• Assignment: All of the lines below need to be copied exactly, apart from the pictures.
[The input Boundary: Start]
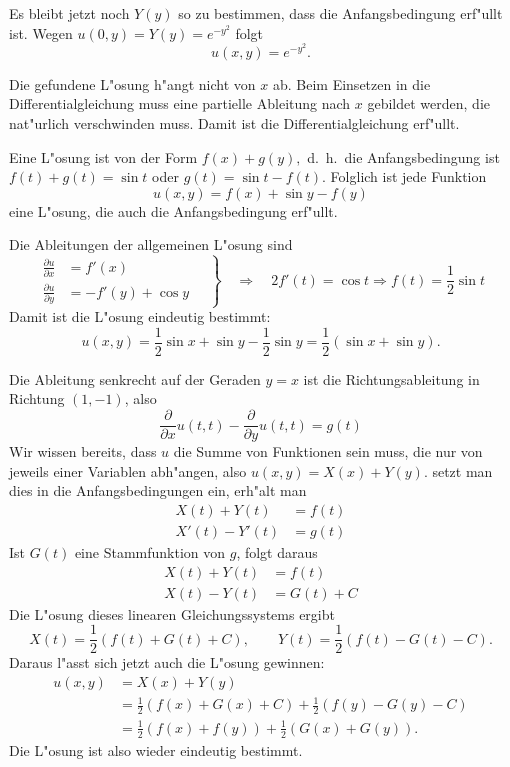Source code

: {\begin{loesung}
\begin{teilaufgaben}
Es bleibt jetzt noch $Y(y)$ so zu bestimmen, dass die Anfangsbedingung
erf"ullt ist. Wegen $u(0,y)=Y(y)=e^{-y^2}$ folgt
\[
u(x,y)=e^{-y^2}.
\]
\item
Die gefundene L"osung h"angt nicht von $x$ ab. Beim Einsetzen
in die Differentialgleichung muss eine partielle Ableitung nach
$x$ gebildet werden, die nat"urlich verschwinden muss. Damit ist
die Differentialgleichung erf"ullt.
\item
Eine L"osung ist von der Form
$f(x)+g(y),$
d.~h.~die Anfangsbedingung ist $f(t)+g(t)=\sin t$ oder $g(t)=\sin t-f(t)$.
Folglich ist jede Funktion
\[
u(x,y)=f(x)+\sin y-f(y)
\]
eine L"osung, die auch die Anfangsbedingung erf"ullt.
\item
Die Ableitungen der allgemeinen L"osung sind
\[
\left.
\begin{aligned}
\frac{\partial u}{\partial x}
&=
f'(x)
\\
\frac{\partial u}{\partial y}
&=
-f'(y)+\cos y
\end{aligned}
\quad
\right\}
\quad
\Rightarrow
\quad
2f'(t)=\cos t
\Rightarrow f(t)=\frac12\sin t
\]
Damit ist die L"osung eindeutig bestimmt:
\[
u(x,y)=\frac12\sin x+\sin y-\frac12\sin y=\frac12(\sin x+\sin y).
\]
\item
Die Ableitung senkrecht auf der Geraden $y=x$ ist die Richtungsableitung
in Richtung $(1,-1)$, also
\[
\frac{\partial}{\partial x}u(t,t)-\frac{\partial}{\partial y}u(t,t)=g(t)
\]
Wir wissen bereits, dass $u$ die Summe von Funktionen sein muss, die
nur von jeweils einer Variablen abh"angen, also
$u(x,y)=X(x)+Y(y)$. setzt man dies in die Anfangsbedingungen
ein, erh"alt man
\begin{align*}
X(t)+Y(t)&=f(t)\\
X'(t)-Y'(t)&=g(t)
\end{align*}
Ist $G(t)$ eine Stammfunktion von $g$, folgt daraus
\begin{align*}
X(t)+Y(t)&=f(t)\\
X(t)-Y(t)&=G(t) + C
\end{align*}
Die L"osung dieses linearen Gleichungssystems ergibt
\[
X(t)=\frac12(f(t)+G(t)+C),\qquad 
Y(t)=\frac12(f(t)-G(t)-C).
\]
Daraus l"asst sich jetzt auch die L"osung gewinnen:
\begin{align*}
u(x,y)&=X(x)+Y(y)
\\
&=
\frac12(f(x)+G(x)+C)
+
\frac12(f(y)-G(y)-C)
\\
&=
\frac12(f(x)+f(y))+\frac12(G(x)+G(y)).
\end{align*}
Die L"osung ist also wieder eindeutig bestimmt.
\item

\end{teilaufgaben}
\end{loesung}}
[The input Boundary: End]
• Response to this task:
Source code

: {\begin{loesung}
\begin{teilaufgaben}
Es bleibt jetzt noch $Y(y)$ so zu bestimmen, dass die Anfangsbedingung
erf"ullt ist. Wegen $u(0,y)=Y(y)=e^{-y^2}$ folgt
\[
u(x,y)=e^{-y^2}.
\]
\item
Die gefundene L"osung h"angt nicht von $x$ ab. Beim Einsetzen
in die Differentialgleichung muss eine partielle Ableitung nach
$x$ gebildet werden, die nat"urlich verschwinden muss. Damit ist
die Differentialgleichung erf"ullt.
\item
Eine L"osung ist von der Form
$f(x)+g(y),$
d.~h.~die Anfangsbedingung ist $f(t)+g(t)=\sin t$ oder $g(t)=\sin t-f(t)$.
Folglich ist jede Funktion
\[
u(x,y)=f(x)+\sin y-f(y)
\]
eine L"osung, die auch die Anfangsbedingung erf"ullt.
\item
Die Ableitungen der allgemeinen L"osung sind
\[
\left.
\begin{aligned}
\frac{\partial u}{\partial x}
&=
f'(x)
\\
\frac{\partial u}{\partial y}
&=
-f'(y)+\cos y
\end{aligned}
\quad
\right\}
\quad
\Rightarrow
\quad
2f'(t)=\cos t
\Rightarrow f(t)=\frac12\sin t
\]
Damit ist die L"osung eindeutig bestimmt:
\[
u(x,y)=\frac12\sin x+\sin y-\frac12\sin y=\frac12(\sin x+\sin y).
\]
\item
Die Ableitung senkrecht auf der Geraden $y=x$ ist die Richtungsableitung
in Richtung $(1,-1)$, also
\[
\frac{\partial}{\partial x}u(t,t)-\frac{\partial}{\partial y}u(t,t)=g(t)
\]
Wir wissen bereits, dass $u$ die Summe von Funktionen sein muss, die
nur von jeweils einer Variablen abh"angen, also
$u(x,y)=X(x)+Y(y)$. setzt man dies in die Anfangsbedingungen
ein, erh"alt man
\begin{align*}
X(t)+Y(t)&=f(t)\\
X'(t)-Y'(t)&=g(t)
\end{align*}
Ist $G(t)$ eine Stammfunktion von $g$, folgt daraus
\begin{align*}
X(t)+Y(t)&=f(t)\\
X(t)-Y(t)&=G(t) + C
\end{align*}
Die L"osung dieses linearen Gleichungssystems ergibt
\[
X(t)=\frac12(f(t)+G(t)+C),\qquad 
Y(t)=\frac12(f(t)-G(t)-C).
\]
Daraus l"asst sich jetzt auch die L"osung gewinnen:
\begin{align*}
u(x,y)&=X(x)+Y(y)
\\
&=
\frac12(f(x)+G(x)+C)
+
\frac12(f(y)-G(y)-C)
\\
&=
\frac12(f(x)+f(y))+\frac12(G(x)+G(y)).
\end{align*}
Die L"osung ist also wieder eindeutig bestimmt.
\item

\end{teilaufgaben}
\end{loesung}}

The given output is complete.